**Records for processing**.
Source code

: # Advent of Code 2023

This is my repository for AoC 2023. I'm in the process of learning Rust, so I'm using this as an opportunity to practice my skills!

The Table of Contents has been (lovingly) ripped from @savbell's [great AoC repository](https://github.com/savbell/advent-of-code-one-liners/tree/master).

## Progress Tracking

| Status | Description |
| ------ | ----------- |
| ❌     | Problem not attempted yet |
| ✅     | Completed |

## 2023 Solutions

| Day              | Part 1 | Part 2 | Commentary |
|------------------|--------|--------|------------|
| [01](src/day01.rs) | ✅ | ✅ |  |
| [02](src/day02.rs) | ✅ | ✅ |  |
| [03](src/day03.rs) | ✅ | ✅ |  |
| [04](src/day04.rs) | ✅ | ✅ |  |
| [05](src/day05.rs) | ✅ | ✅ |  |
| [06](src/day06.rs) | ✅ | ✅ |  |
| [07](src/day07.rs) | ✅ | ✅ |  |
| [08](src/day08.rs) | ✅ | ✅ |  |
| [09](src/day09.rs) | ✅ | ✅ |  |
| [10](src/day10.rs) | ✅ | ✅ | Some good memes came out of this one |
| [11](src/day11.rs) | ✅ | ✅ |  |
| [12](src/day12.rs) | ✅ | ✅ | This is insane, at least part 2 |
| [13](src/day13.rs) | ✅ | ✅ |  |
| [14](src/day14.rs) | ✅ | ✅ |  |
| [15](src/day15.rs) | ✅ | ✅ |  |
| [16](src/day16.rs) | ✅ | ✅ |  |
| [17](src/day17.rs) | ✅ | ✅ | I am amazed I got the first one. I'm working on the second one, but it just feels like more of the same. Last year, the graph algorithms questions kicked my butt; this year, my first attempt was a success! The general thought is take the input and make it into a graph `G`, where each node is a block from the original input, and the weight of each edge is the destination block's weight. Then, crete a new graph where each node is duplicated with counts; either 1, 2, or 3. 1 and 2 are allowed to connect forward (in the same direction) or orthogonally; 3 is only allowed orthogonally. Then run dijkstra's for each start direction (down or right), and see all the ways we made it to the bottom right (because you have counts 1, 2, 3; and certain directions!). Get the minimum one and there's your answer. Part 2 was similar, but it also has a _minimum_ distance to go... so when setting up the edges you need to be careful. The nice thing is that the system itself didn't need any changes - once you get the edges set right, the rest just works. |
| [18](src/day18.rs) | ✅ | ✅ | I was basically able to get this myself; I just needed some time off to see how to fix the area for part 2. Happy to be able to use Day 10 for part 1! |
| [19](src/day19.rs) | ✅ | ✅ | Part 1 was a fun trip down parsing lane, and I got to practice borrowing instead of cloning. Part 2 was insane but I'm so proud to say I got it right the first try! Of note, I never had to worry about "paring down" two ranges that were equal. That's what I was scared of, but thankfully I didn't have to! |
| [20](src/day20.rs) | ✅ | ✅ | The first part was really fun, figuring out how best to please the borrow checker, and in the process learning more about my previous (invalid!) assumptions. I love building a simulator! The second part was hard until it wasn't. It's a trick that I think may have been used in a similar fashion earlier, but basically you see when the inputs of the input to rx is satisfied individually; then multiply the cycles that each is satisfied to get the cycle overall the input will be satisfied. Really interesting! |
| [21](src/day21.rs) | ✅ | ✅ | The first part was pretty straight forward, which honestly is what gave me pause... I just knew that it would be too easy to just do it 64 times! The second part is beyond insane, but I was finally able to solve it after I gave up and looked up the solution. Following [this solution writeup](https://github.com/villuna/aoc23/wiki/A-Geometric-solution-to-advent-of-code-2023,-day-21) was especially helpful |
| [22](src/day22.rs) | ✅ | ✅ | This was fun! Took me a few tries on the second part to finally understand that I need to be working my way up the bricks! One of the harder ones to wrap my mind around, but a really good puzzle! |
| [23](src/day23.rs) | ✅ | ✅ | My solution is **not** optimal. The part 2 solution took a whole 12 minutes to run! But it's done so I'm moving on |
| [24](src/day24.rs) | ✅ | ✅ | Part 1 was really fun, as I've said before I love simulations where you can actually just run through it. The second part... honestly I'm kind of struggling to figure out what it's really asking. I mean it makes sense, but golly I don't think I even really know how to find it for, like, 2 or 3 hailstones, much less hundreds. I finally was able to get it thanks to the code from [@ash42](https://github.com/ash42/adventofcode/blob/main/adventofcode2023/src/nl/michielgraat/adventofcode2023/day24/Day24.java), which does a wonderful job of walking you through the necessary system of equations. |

**Action item**. What do the lines above say from the one containing "[06](src/day06.rs) | ✅" down to the one containing "[16](src/day16.rs) | ✅"? Return them exactly, both end lines included, and only them.

**The completed task**.
| [06](src/day06.rs) | ✅ | ✅ |  |
| [07](src/day07.rs) | ✅ | ✅ |  |
| [08](src/day08.rs) | ✅ | ✅ |  |
| [09](src/day09.rs) | ✅ | ✅ |  |
| [10](src/day10.rs) | ✅ | ✅ | Some good memes came out of this one |
| [11](src/day11.rs) | ✅ | ✅ |  |
| [12](src/day12.rs) | ✅ | ✅ | This is insane, at least part 2 |
| [13](src/day13.rs) | ✅ | ✅ |  |
| [14](src/day14.rs) | ✅ | ✅ |  |
| [15](src/day15.rs) | ✅ | ✅ |  |
| [16](src/day16.rs) | ✅ | ✅ |  |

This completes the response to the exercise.